§ WORK INSTRUCTION:
In the entries below, begin at the line that has "- **NERSC Center**" and stop after the line that has "2. 如果项目是在vs中安装包，在包安装成功后web.config配置中会自动加入 <add"; output those lines exactly, leaving out pictures.

§ DATA SUPPLIED:
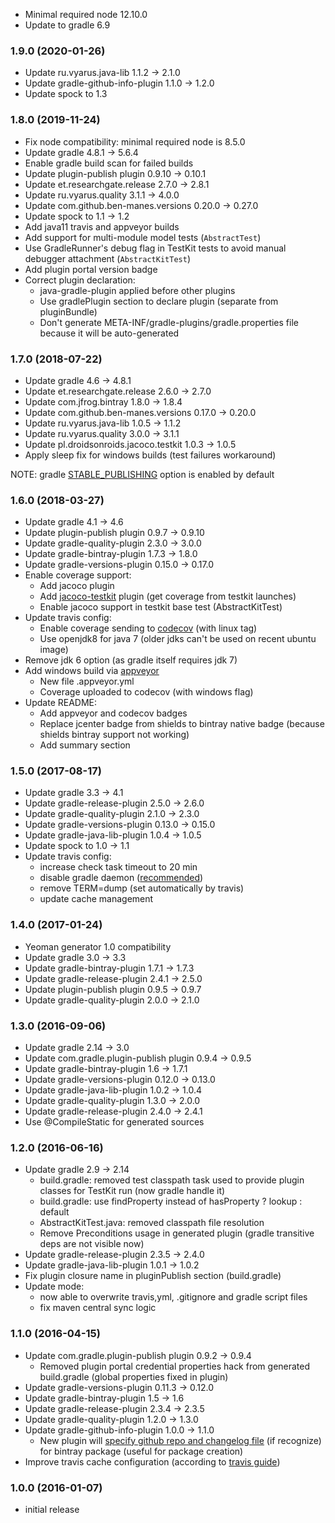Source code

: * Minimal required node 12.10.0
* Update to gradle 6.9

### 1.9.0 (2020-01-26)
* Update ru.vyarus.java-lib 1.1.2 -> 2.1.0
* Update gradle-github-info-plugin 1.1.0 -> 1.2.0
* Update spock to 1.3

### 1.8.0 (2019-11-24)
* Fix node compatibility: minimal required node is 8.5.0
* Update gradle 4.8.1 -> 5.6.4
* Enable gradle build scan for failed builds
* Update plugin-publish plugin 0.9.10 -> 0.10.1
* Update et.researchgate.release 2.7.0 -> 2.8.1
* Update ru.vyarus.quality 3.1.1 -> 4.0.0
* Update com.github.ben-manes.versions 0.20.0 -> 0.27.0
* Update spock to 1.1 -> 1.2
* Add java11 travis and appveyor builds
* Add support for multi-module model tests (`AbstractTest`)
* Use GradleRunner's debug flag in TestKit tests to avoid manual debugger attachment (`AbstractKitTest`)
* Add plugin portal version badge
* Correct plugin declaration:
    - java-gradle-plugin applied before other plugins
    - Use gradlePlugin section to declare plugin (separate from pluginBundle)
    - Don't generate META-INF/gradle-plugins/gradle.properties file because it will be auto-generated

### 1.7.0 (2018-07-22)
* Update gradle 4.6 -> 4.8.1
* Update et.researchgate.release 2.6.0 -> 2.7.0
* Update com.jfrog.bintray 1.8.0 -> 1.8.4
* Update com.github.ben-manes.versions 0.17.0 -> 0.20.0
* Update ru.vyarus.java-lib 1.0.5 -> 1.1.2
* Update ru.vyarus.quality 3.0.0 -> 3.1.1
* Update pl.droidsonroids.jacoco.testkit 1.0.3 -> 1.0.5
* Apply sleep fix for windows builds (test failures workaround)

NOTE: gradle [STABLE_PUBLISHING](https://docs.gradle.org/4.8/userguide/publishing_maven.html#publishing_maven:deferred_configuration) option is enabled by default

### 1.6.0 (2018-03-27)
* Update gradle 4.1 -> 4.6
* Update plugin-publish plugin 0.9.7 -> 0.9.10
* Update gradle-quality-plugin 2.3.0 -> 3.0.0
* Update gradle-bintray-plugin 1.7.3 -> 1.8.0
* Update gradle-versions-plugin 0.15.0 -> 0.17.0
* Enable coverage support:
    - Add jacoco plugin
    - Add [jacoco-testkit](https://github.com/koral--/jacoco-gradle-testkit-plugin) plugin (get coverage from testkit launches)
    - Enable jacoco support in testkit base test (AbstractKitTest)
* Update travis config:
    - Enable coverage sending to [codecov](https://codecov.io/) (with linux tag)
    - Use openjdk8 for java 7 (older jdks can't be used on recent ubuntu image)
* Remove jdk 6 option (as gradle itself requires jdk 7)    
* Add windows build via [appveyor](https://www.appveyor.com/) 
    - New file .appveyor.yml
    - Coverage uploaded to codecov (with windows flag)
* Update README:
    - Add appveyor and codecov badges    
    - Replace jcenter badge from shields to bintray native badge (because shields bintray support not working)
    - Add summary section

### 1.5.0 (2017-08-17)
* Update gradle 3.3 -> 4.1
* Update gradle-release-plugin 2.5.0 -> 2.6.0
* Update gradle-quality-plugin 2.1.0 -> 2.3.0
* Update gradle-versions-plugin 0.13.0 -> 0.15.0
* Update gradle-java-lib-plugin 1.0.4 -> 1.0.5
* Update spock to 1.0 -> 1.1
* Update travis config: 
    - increase check task timeout to 20 min
    - disable gradle daemon ([recommended](https://docs.gradle.org/4.1/userguide/gradle_daemon.html#when_should_i_not_use_the_gradle_daemon))
    - remove TERM=dump (set automatically by travis)
    - update cache management 

### 1.4.0 (2017-01-24)
* Yeoman generator 1.0 compatibility
* Update gradle 3.0 -> 3.3
* Update gradle-bintray-plugin 1.7.1 -> 1.7.3
* Update gradle-release-plugin 2.4.1 -> 2.5.0
* Update plugin-publish plugin 0.9.5 -> 0.9.7
* Update gradle-quality-plugin 2.0.0 -> 2.1.0

### 1.3.0 (2016-09-06)
* Update gradle 2.14 -> 3.0
* Update com.gradle.plugin-publish plugin 0.9.4 -> 0.9.5
* Update gradle-bintray-plugin 1.6 -> 1.7.1
* Update gradle-versions-plugin 0.12.0 -> 0.13.0
* Update gradle-java-lib-plugin 1.0.2 -> 1.0.4
* Update gradle-quality-plugin 1.3.0 -> 2.0.0
* Update gradle-release-plugin 2.4.0 -> 2.4.1  
* Use @CompileStatic for generated sources

### 1.2.0 (2016-06-16)
* Update gradle 2.9 -> 2.14
  - build.gradle: removed test classpath task used to provide plugin classes for TestKit run (now gradle handle it)
  - build.gradle: use findProperty instead of hasProperty ? lookup : default
  - AbstractKitTest.java: removed classpath file resolution
  - Remove Preconditions usage in generated plugin (gradle transitive deps are not visible now)
* Update gradle-release-plugin 2.3.5 -> 2.4.0  
* Update gradle-java-lib-plugin 1.0.1 -> 1.0.2
* Fix plugin closure name in pluginPublish section (build.gradle)
* Update mode:
  - now able to overwrite travis,yml, .gitignore and gradle script files 
  - fix maven central sync logic

### 1.1.0 (2016-04-15)
* Update com.gradle.plugin-publish plugin 0.9.2 -> 0.9.4
    - Removed plugin portal credential properties hack from generated build.gradle (global properties fixed in plugin)
* Update gradle-versions-plugin 0.11.3 -> 0.12.0
* Update gradle-bintray-plugin 1.5 -> 1.6
* Update gradle-release-plugin 2.3.4 -> 2.3.5
* Update gradle-quality-plugin 1.2.0 -> 1.3.0
* Update gradle-github-info-plugin 1.0.0 -> 1.1.0
    - New plugin will [specify github repo and changelog file](https://github.com/xvik/gradle-github-info-plugin#comjfrogbintray) 
    (if recognize) for bintray package (useful for package creation)
* Improve travis cache configuration (according to [travis guide](https://docs.travis-ci.com/user/languages/java/#Caching))   

### 1.0.0 (2016-01-07)
* initial release 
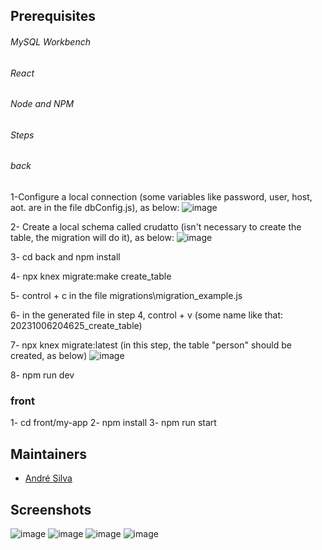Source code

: ## Prerequisites

###### MySQL Workbench

###### React

###### Node and NPM

###### Steps

###### back

1-Configure a local connection (some variables like password, user, host, aot. are in the file dbConfig.js), as below: ![image](https://github.com/andreRochaDTI/CrudAgricultor/assets/126532430/2f5aa6be-c439-4554-a10e-13546c54e4db)

2- Create a local schema called crudatto (isn't necessary to create the table, the migration will do it), as below: ![image](https://github.com/andreRochaDTI/CrudAgricultor/assets/126532430/a4b120d3-18d7-4ed1-866d-7fa2dc5e9873)

3- cd back and npm install

4- npx knex migrate:make create_table

5- control + c in the file migrations\migration_example.js

6- in the generated file in step 4, control + v (some name like that: 20231006204625_create_table)

7- npx knex migrate:latest (in this step, the table "person" should be created, as below) ![image](https://github.com/andreRochaDTI/CrudAgricultor/assets/126532430/13811917-e3ad-4b3a-875e-6601db86215f)

8- npm run dev

### front 

1- cd front/my-app 
2- npm install
3- npm run start

## Maintainers

* [André Silva](https://github.com/andreRochaDTI)

## Screenshots

![image](https://github.com/andreRochaDTI/CrudAgricultor/assets/126532430/49a70f61-f6f3-4b89-b738-d9447d6238f2)
![image](https://github.com/andreRochaDTI/CrudAgricultor/assets/126532430/0d1a73be-8771-4915-9195-511b8f9debc7)
![image](https://github.com/andreRochaDTI/CrudAgricultor/assets/126532430/e8308c42-1a91-4f04-a362-45565579ee3c)
![image](https://github.com/andreRochaDTI/CrudAgricultor/assets/126532430/720c077f-9e3a-46c6-8658-406541120b76)


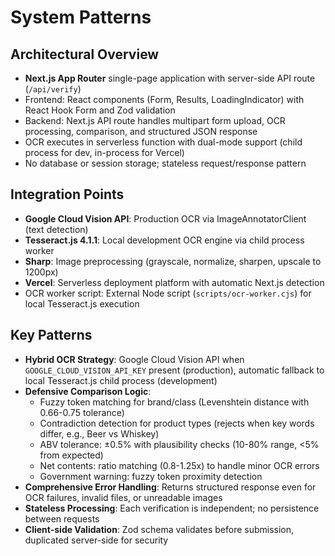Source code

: # System Patterns

## Architectural Overview
- **Next.js App Router** single-page application with server-side API route (`/api/verify`)
- Frontend: React components (Form, Results, LoadingIndicator) with React Hook Form and Zod validation
- Backend: Next.js API route handles multipart form upload, OCR processing, comparison, and structured JSON response
- OCR executes in serverless function with dual-mode support (child process for dev, in-process for Vercel)
- No database or session storage; stateless request/response pattern

## Integration Points
- **Google Cloud Vision API**: Production OCR via ImageAnnotatorClient (text detection)
- **Tesseract.js 4.1.1**: Local development OCR engine via child process worker
- **Sharp**: Image preprocessing (grayscale, normalize, sharpen, upscale to 1200px)
- **Vercel**: Serverless deployment platform with automatic Next.js detection
- OCR worker script: External Node script (`scripts/ocr-worker.cjs`) for local Tesseract.js execution

## Key Patterns
- **Hybrid OCR Strategy**: Google Cloud Vision API when `GOOGLE_CLOUD_VISION_API_KEY` present (production), automatic fallback to local Tesseract.js child process (development)
- **Defensive Comparison Logic**: 
  - Fuzzy token matching for brand/class (Levenshtein distance with 0.66-0.75 tolerance)
  - Contradiction detection for product types (rejects when key words differ, e.g., Beer vs Whiskey)
  - ABV tolerance: ±0.5% with plausibility checks (10-80% range, <5% from expected)
  - Net contents: ratio matching (0.8-1.25x) to handle minor OCR errors
  - Government warning: fuzzy token proximity detection
- **Comprehensive Error Handling**: Returns structured response even for OCR failures, invalid files, or unreadable images
- **Stateless Processing**: Each verification is independent; no persistence between requests
- **Client-side Validation**: Zod schema validates before submission, duplicated server-side for security


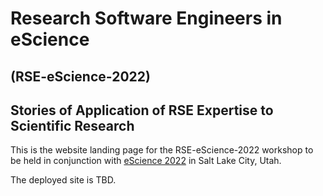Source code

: # Research Software Engineers in eScience
## (RSE-eScience-2022)
## Stories of Application of RSE Expertise to Scientific Research 

This is the website landing page for the RSE-eScience-2022 workshop to be
held in conjunction with [eScience 2022](https://www.escience-conference.org/2022/)
in Salt Lake City, Utah.

The deployed site is TBD.

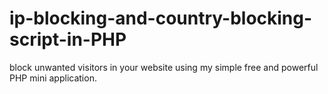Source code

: # ip-blocking-and-country-blocking-script-in-PHP
block unwanted visitors in your website using my simple free and powerful PHP mini application.
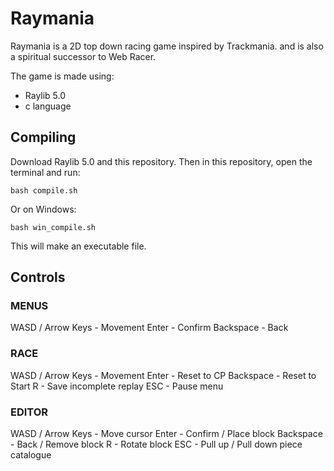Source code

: # Raymania
Raymania is a 2D top down racing game inspired by Trackmania. and is also a spiritual successor to Web Racer.

The game is made using:
 - Raylib 5.0
 - c language

## Compiling

Download Raylib 5.0 and this repository.
Then in this repository, open the terminal and run:

`bash compile.sh`

Or on Windows:

`bash win_compile.sh`

This will make an executable file.

## Controls

### MENUS

WASD / Arrow Keys - Movement
Enter - Confirm
Backspace - Back

### RACE

WASD / Arrow Keys - Movement
Enter - Reset to CP
Backspace - Reset to Start
R - Save incomplete replay
ESC - Pause menu

### EDITOR

WASD / Arrow Keys - Move cursor
Enter - Confirm / Place block
Backspace - Back / Remove block
R - Rotate block
ESC - Pull up / Pull down piece catalogue
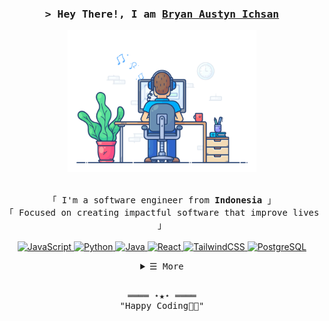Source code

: <!-- Title -->
<h3 align="center">
        <samp>&gt; Hey There!, I am
                <b><a target="_blank" href="https://github.com/Bryan375">Bryan Austyn Ichsan</a></b>
        </samp>
</h3>

<div align="center">
  <img src="https://github.com/Bryan375/Bryan375/blob/032a5fa411585ac349279bcdaf1a5eca6a75f416/dev-working_rounded.gif" href="#" alt="CoDiNg RocKs"  width="60%"/>
</div>

<br/>

<p align="center">
        <!-- Intro -->
        <samp>
                「 I'm a software engineer from <b>Indonesia</b> 」
                <br>
                「 Focused on creating impactful software that improve lives</b> 」
                <br>
                <br>
        </samp>
        <!-- Technologies -->
        <!-- JavaScript -->
        <a href="https://github.com/Bryan375?tab=repositories" target="_blank"><img alt="JavaScript"
                        src="https://img.shields.io/badge/JavaScript-F7DF1E?style=for-the-badge&logo=javascript&logoColor=black">
        </a>
        <!-- Python -->
        <a href="https://github.com/Bryan375?tab=repositories" target="_blank"><img alt="Python"
                        src="https://img.shields.io/badge/Python-14354C?style=for-the-badge&logo=python&logoColor=white">
        </a>
        <!-- Java -->
        <a href="https://github.com/Bryan375?tab=repositories" target="_blank"><img alt="Java"
                        src="https://img.shields.io/badge/Java-ED8B00?style=for-the-badge&logo=openjdk&logoColor=white">
        </a>
        <!-- React -->
        <a href="https://github.com/Bryan375?tab=repositories" target="_blank"><img alt="React"
                        src="https://img.shields.io/badge/React-20232A?style=for-the-badge&logo=react&logoColor=61DAFB">
        </a>
        <!-- TailwindCSS -->
        <a href="https://github.com/Bryan375?tab=repositories" target="_blank"><img alt="TailwindCSS"
                        src="https://img.shields.io/badge/Tailwind_CSS-38B2AC?style=for-the-badge&logo=tailwind-css&logoColor=white">
        </a>
        <!-- PostgreSQL -->
        <a href="https://github.com/Bryan375?tab=repositories" target="_blank"><img alt="PostgreSQL"
                        src="https://img.shields.io/badge/PostgreSQL-316192?style=for-the-badge&logo=postgresql&logoColor=white">
        </a>
</p>

<!-- Details Section -->
<details align="center">
    <summary> <samp>&#9776; More</samp></summary>
    <p align="center">
        <br>
        <!-- Activity Widget -->
        <img alt="Bryan's GitHub Stats"
                src="https://github-readme-stats.vercel.app/api?username=Bryan375&show_icons=true&theme=radical" />
        <br>
        <!-- Social Links -->
        <p>Find me on</p>
        <!-- Mail -->
        <a href="mailto:bryanichsan5@gmail.com" target="_blank"><img alt="Mail"
                src="https://img.shields.io/badge/Gmail-D14836?style=for-the-badge&logo=gmail&logoColor=white">
        </a>
        <!-- Instagram -->
        <a href="https://www.instagram.com/bryanichsan/" target="_blank"><img alt="Instagram"
                src="https://img.shields.io/badge/Instagram-E4405F?style=for-the-badge&logo=instagram&logoColor=white">
        </a>
        <!-- Linkedin -->
        <a href="https://www.linkedin.com/in/bryanaustynichsan/" target="_blank"><img alt="Linkedin"
                src="https://img.shields.io/badge/LinkedIn-0077B5?style=for-the-badge&logo=linkedin&logoColor=white">
        </a>
    </p>
</details>
<br>

<!-- Footer -->
<samp>
    <p align="center">
        ════ ⋆★⋆ ════
        <br>
        "Happy Coding👨‍💻"
    </p>
</samp>
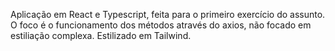 Aplicação em React e Typescript, feita para o primeiro exercício do assunto. O foco é o funcionamento dos métodos através do axios, não focado em estiliação complexa. Estilizado em Tailwind.
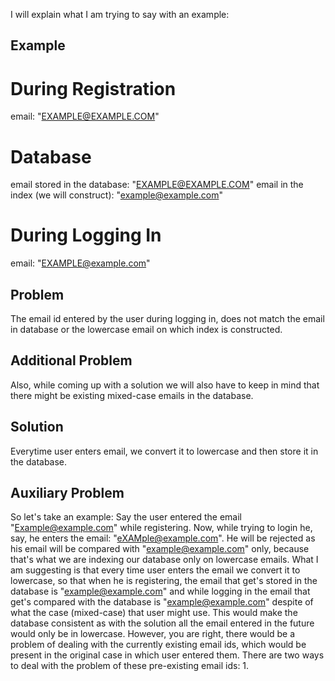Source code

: I will explain what I am trying to say with an example:

## Example
# During Registration
email: "EXAMPLE@EXAMPLE.COM"

# Database
email stored in the database: "EXAMPLE@EXAMPLE.COM"
email in the index (we will construct): "example@example.com"

# During Logging In
email: "EXAMPLE@example.com"

## Problem
The email id entered by the user during logging in, does not match the email in database or the lowercase email on which index is constructed.

## Additional Problem
Also, while coming up with a solution we will also have to keep in mind that there might be existing mixed-case emails in the database.

## Solution
Everytime user enters email, we convert it to lowercase and then store it in the database.

## Auxiliary Problem

So let's take an example:
Say the user entered the email "Example@example.com" while registering.
Now, while trying to login he, say, he enters the email: "eXAMple@example.com". He will be rejected as his email will be compared with "example@example.com" only, because that's what we are indexing our database only on lowercase emails.
What I am suggesting is that every time user enters the email we convert it to lowercase, so that when he is registering, the email that get's stored in the database is "example@example.com" and while logging in the email that get's compared with the database is "example@example.com" despite of what the case (mixed-case) that user might use.
This would make the database consistent as with the solution all the email entered in the future would only be in lowercase. However, you are right, there would be a problem of dealing with the currently existing email ids, which would be present in the original case in which user entered them. There are two ways to deal with the problem of these pre-existing email ids:
1. 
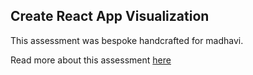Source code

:## Create React App Visualization

This assessment was bespoke handcrafted for madhavi.

Read more about this assessment [here](https://react.eogresources.com)
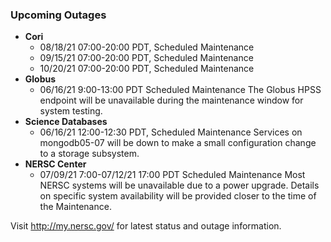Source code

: ### Upcoming Outages 

- **Cori**
    - 08/18/21 07:00-20:00 PDT, Scheduled Maintenance
    - 09/15/21 07:00-20:00 PDT, Scheduled Maintenance
    - 10/20/21 07:00-20:00 PDT, Scheduled Maintenance
- **Globus**
    - 06/16/21 9:00-13:00 PDT Scheduled Maintenance
      The Globus HPSS endpoint will be unavailable during the maintenance 
      window for system testing.
- **Science Databases**
    - 06/16/21 12:00-12:30 PDT, Scheduled Maintenance
      Services on mongodb05-07 will be down to make a small configuration change
      to a storage subsystem.
- **NERSC Center**
    - 07/09/21 7:00-07/12/21 17:00 PDT Scheduled Maintenance
      Most NERSC systems will be unavailable due to a power upgrade. Details on 
      specific system availability will be provided closer to the time of the 
      Maintenance.

Visit <http://my.nersc.gov/> for latest status and outage information.
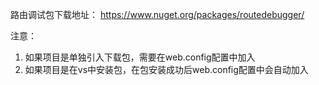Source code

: 路由调试包下载地址： https://www.nuget.org/packages/routedebugger/

注意：<br />
 1. 如果项目是单独引入下载包，需要在web.config配置中加入 <add key="RouteDebugger:Enabled" value="true" /> <br />
 2. 如果项目是在vs中安装包，在包安装成功后web.config配置中会自动加入 <add key="RouteDebugger:Enabled" value="true" />
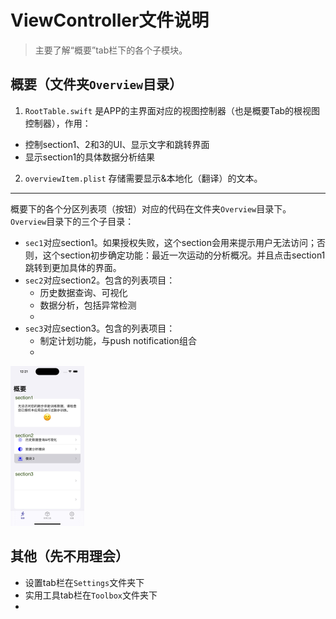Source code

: # ViewController文件说明

> 主要了解“概要”tab栏下的各个子模块。

## 概要（文件夹`Overview`目录）

1. `RootTable.swift` 是APP的主界面对应的视图控制器（也是概要Tab的根视图控制器），作用：

* 控制section1、2和3的UI、显示文字和跳转界面
* 显示section1的具体数据分析结果

2. `overviewItem.plist` 存储需要显示&本地化（翻译）的文本。

---

概要下的各个分区列表项（按钮）对应的代码在文件夹`Overview`目录下。`Overview`目录下的三个子目录：

* `sec1`对应section1。如果授权失败，这个section会用来提示用户无法访问；否则，这个section初步确定功能：最近一次运动的分析概况。并且点击section1跳转到更加具体的界面。
* `sec2`对应section2。包含的列表项目：
  * 历史数据查询、可视化
  * 数据分析，包括异常检测
  * 
* `sec3`对应section3。包含的列表项目：
  * 制定计划功能，与push notification组合
  * 

<img src="img/overview.jpeg" style="zoom: 25%;" >



## 其他（先不用理会）

* 设置tab栏在`Settings`文件夹下
* 实用工具tab栏在`Toolbox`文件夹下
*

§ RESULT BELOW:
- **NERSC Center**
    - 07/09/21 7:00-07/12/21 17:00 PDT Scheduled Maintenance
      Most NERSC systems will be unavailable due to a power upgrade. Details on 
      specific system availability will be provided closer to the time of the 
      Maintenance.

Visit <http://my.nersc.gov/> for latest status and outage information.
Source code

: 路由调试包下载地址： https://www.nuget.org/packages/routedebugger/

注意：<br />
 1. 如果项目是单独引入下载包，需要在web.config配置中加入 <add key="RouteDebugger:Enabled" value="true" /> <br />
 2. 如果项目是在vs中安装包，在包安装成功后web.config配置中会自动加入 <add key="RouteDebugger:Enabled" value="true" />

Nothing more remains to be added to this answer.